Слева и справа уплывают назад ослепительно зеленые табачные плантации. За поселком Маникарагуа шоссе устремляется вверх, подымаясь по северным склонам Эскамбрая — горного района, который до революции был одним из самых глухих и заброшенных уголков Кубы. Поэтому именно здесь в начале 60-х годов контрреволюция попыталась свить свое гнездо и создать плацдарм для готовившегося наступления на молодую республику.
Дорога становится круче, серпантин асфальта извилистее. Водитель Мойзес переходит на третью передачу, затем на вторую. За каждым поворотом — все более глубокие долины и глухие, заросшие лесами ущелья. Да, здесь можно было спокойно собирать силы, накапливать оружие, закладывать военные лагеря, даже проводить учения и стрельбы, не опасаясь, что кто-нибудь услышит или узнает об этом.
Ни шоссе, по которому взбираются наши машины, ни иных мало-мальски проезжих дорог не было проложено еще тогда на этих горных склонах. Поэтому-то и надеялись гусанос — «червяки» — так кубинцы прозвали контрреволюционеров, — что здесь до них не доберутся ни народная милиция, ни армия республики.

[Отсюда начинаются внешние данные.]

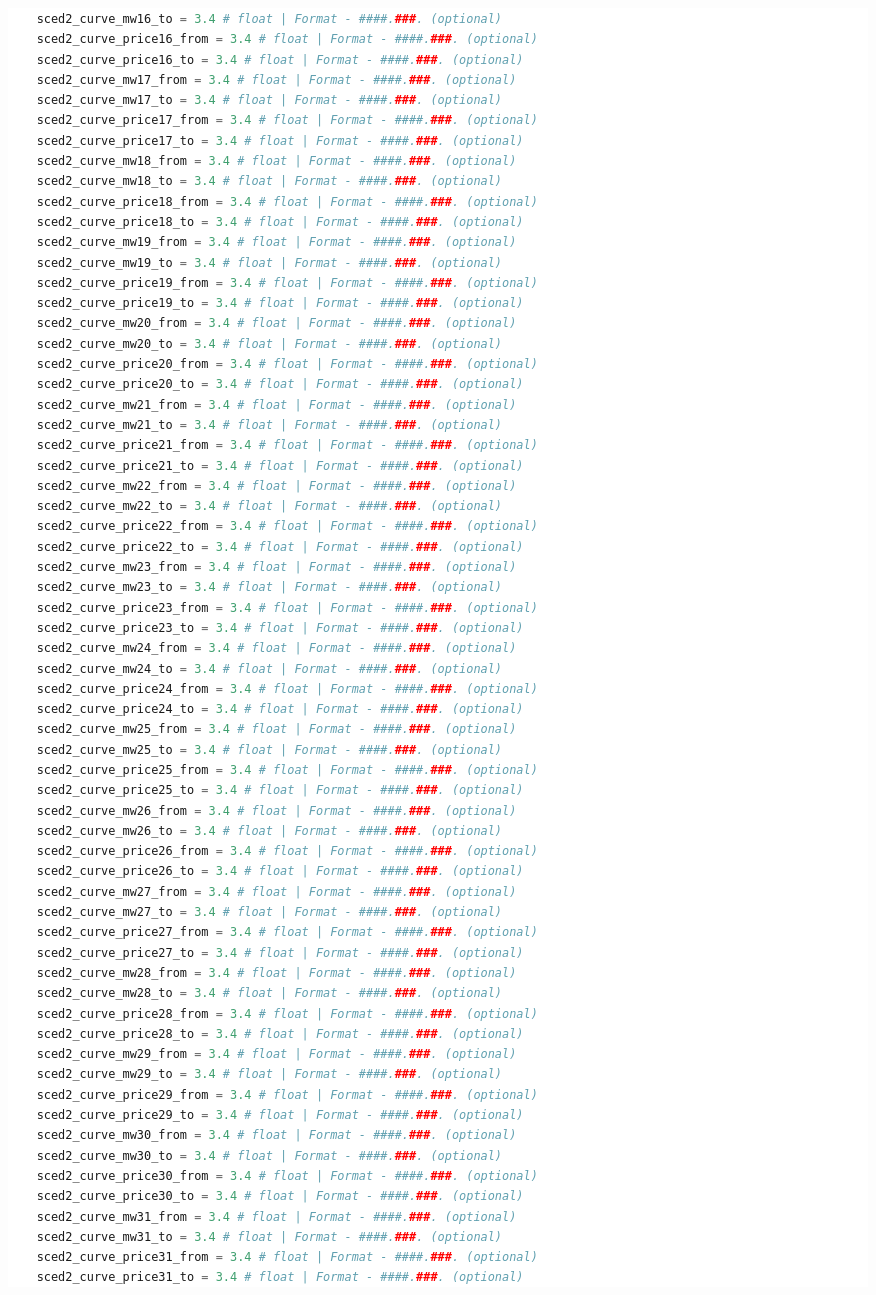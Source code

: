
```python
    sced2_curve_mw16_to = 3.4 # float | Format - ####.###. (optional)
    sced2_curve_price16_from = 3.4 # float | Format - ####.###. (optional)
    sced2_curve_price16_to = 3.4 # float | Format - ####.###. (optional)
    sced2_curve_mw17_from = 3.4 # float | Format - ####.###. (optional)
    sced2_curve_mw17_to = 3.4 # float | Format - ####.###. (optional)
    sced2_curve_price17_from = 3.4 # float | Format - ####.###. (optional)
    sced2_curve_price17_to = 3.4 # float | Format - ####.###. (optional)
    sced2_curve_mw18_from = 3.4 # float | Format - ####.###. (optional)
    sced2_curve_mw18_to = 3.4 # float | Format - ####.###. (optional)
    sced2_curve_price18_from = 3.4 # float | Format - ####.###. (optional)
    sced2_curve_price18_to = 3.4 # float | Format - ####.###. (optional)
    sced2_curve_mw19_from = 3.4 # float | Format - ####.###. (optional)
    sced2_curve_mw19_to = 3.4 # float | Format - ####.###. (optional)
    sced2_curve_price19_from = 3.4 # float | Format - ####.###. (optional)
    sced2_curve_price19_to = 3.4 # float | Format - ####.###. (optional)
    sced2_curve_mw20_from = 3.4 # float | Format - ####.###. (optional)
    sced2_curve_mw20_to = 3.4 # float | Format - ####.###. (optional)
    sced2_curve_price20_from = 3.4 # float | Format - ####.###. (optional)
    sced2_curve_price20_to = 3.4 # float | Format - ####.###. (optional)
    sced2_curve_mw21_from = 3.4 # float | Format - ####.###. (optional)
    sced2_curve_mw21_to = 3.4 # float | Format - ####.###. (optional)
    sced2_curve_price21_from = 3.4 # float | Format - ####.###. (optional)
    sced2_curve_price21_to = 3.4 # float | Format - ####.###. (optional)
    sced2_curve_mw22_from = 3.4 # float | Format - ####.###. (optional)
    sced2_curve_mw22_to = 3.4 # float | Format - ####.###. (optional)
    sced2_curve_price22_from = 3.4 # float | Format - ####.###. (optional)
    sced2_curve_price22_to = 3.4 # float | Format - ####.###. (optional)
    sced2_curve_mw23_from = 3.4 # float | Format - ####.###. (optional)
    sced2_curve_mw23_to = 3.4 # float | Format - ####.###. (optional)
    sced2_curve_price23_from = 3.4 # float | Format - ####.###. (optional)
    sced2_curve_price23_to = 3.4 # float | Format - ####.###. (optional)
    sced2_curve_mw24_from = 3.4 # float | Format - ####.###. (optional)
    sced2_curve_mw24_to = 3.4 # float | Format - ####.###. (optional)
    sced2_curve_price24_from = 3.4 # float | Format - ####.###. (optional)
    sced2_curve_price24_to = 3.4 # float | Format - ####.###. (optional)
    sced2_curve_mw25_from = 3.4 # float | Format - ####.###. (optional)
    sced2_curve_mw25_to = 3.4 # float | Format - ####.###. (optional)
    sced2_curve_price25_from = 3.4 # float | Format - ####.###. (optional)
    sced2_curve_price25_to = 3.4 # float | Format - ####.###. (optional)
    sced2_curve_mw26_from = 3.4 # float | Format - ####.###. (optional)
    sced2_curve_mw26_to = 3.4 # float | Format - ####.###. (optional)
    sced2_curve_price26_from = 3.4 # float | Format - ####.###. (optional)
    sced2_curve_price26_to = 3.4 # float | Format - ####.###. (optional)
    sced2_curve_mw27_from = 3.4 # float | Format - ####.###. (optional)
    sced2_curve_mw27_to = 3.4 # float | Format - ####.###. (optional)
    sced2_curve_price27_from = 3.4 # float | Format - ####.###. (optional)
    sced2_curve_price27_to = 3.4 # float | Format - ####.###. (optional)
    sced2_curve_mw28_from = 3.4 # float | Format - ####.###. (optional)
    sced2_curve_mw28_to = 3.4 # float | Format - ####.###. (optional)
    sced2_curve_price28_from = 3.4 # float | Format - ####.###. (optional)
    sced2_curve_price28_to = 3.4 # float | Format - ####.###. (optional)
    sced2_curve_mw29_from = 3.4 # float | Format - ####.###. (optional)
    sced2_curve_mw29_to = 3.4 # float | Format - ####.###. (optional)
    sced2_curve_price29_from = 3.4 # float | Format - ####.###. (optional)
    sced2_curve_price29_to = 3.4 # float | Format - ####.###. (optional)
    sced2_curve_mw30_from = 3.4 # float | Format - ####.###. (optional)
    sced2_curve_mw30_to = 3.4 # float | Format - ####.###. (optional)
    sced2_curve_price30_from = 3.4 # float | Format - ####.###. (optional)
    sced2_curve_price30_to = 3.4 # float | Format - ####.###. (optional)
    sced2_curve_mw31_from = 3.4 # float | Format - ####.###. (optional)
    sced2_curve_mw31_to = 3.4 # float | Format - ####.###. (optional)
    sced2_curve_price31_from = 3.4 # float | Format - ####.###. (optional)
    sced2_curve_price31_to = 3.4 # float | Format - ####.###. (optional)
```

— Люди жили здесь в полном отрыве от цивилизации, — рассказывает Диосдадо. — Десятилетиями не спускались с гор. Не представляли, что существует электричество, радио, автомобили. Если кто-нибудь заболевал, неудачника сажали на мула и тащили к «ближайшему» врачу по глухим горным тропам. Путешествие обычно продолжалось несколько дней, и чаще всего бывало так, что больной умирал в пути. Его хоронили там, где настигала смерть. Никто не знает, сколько полусгнивших крестов стоит в этих ущельях, сколько безымянных могил заросло папоротником и травой.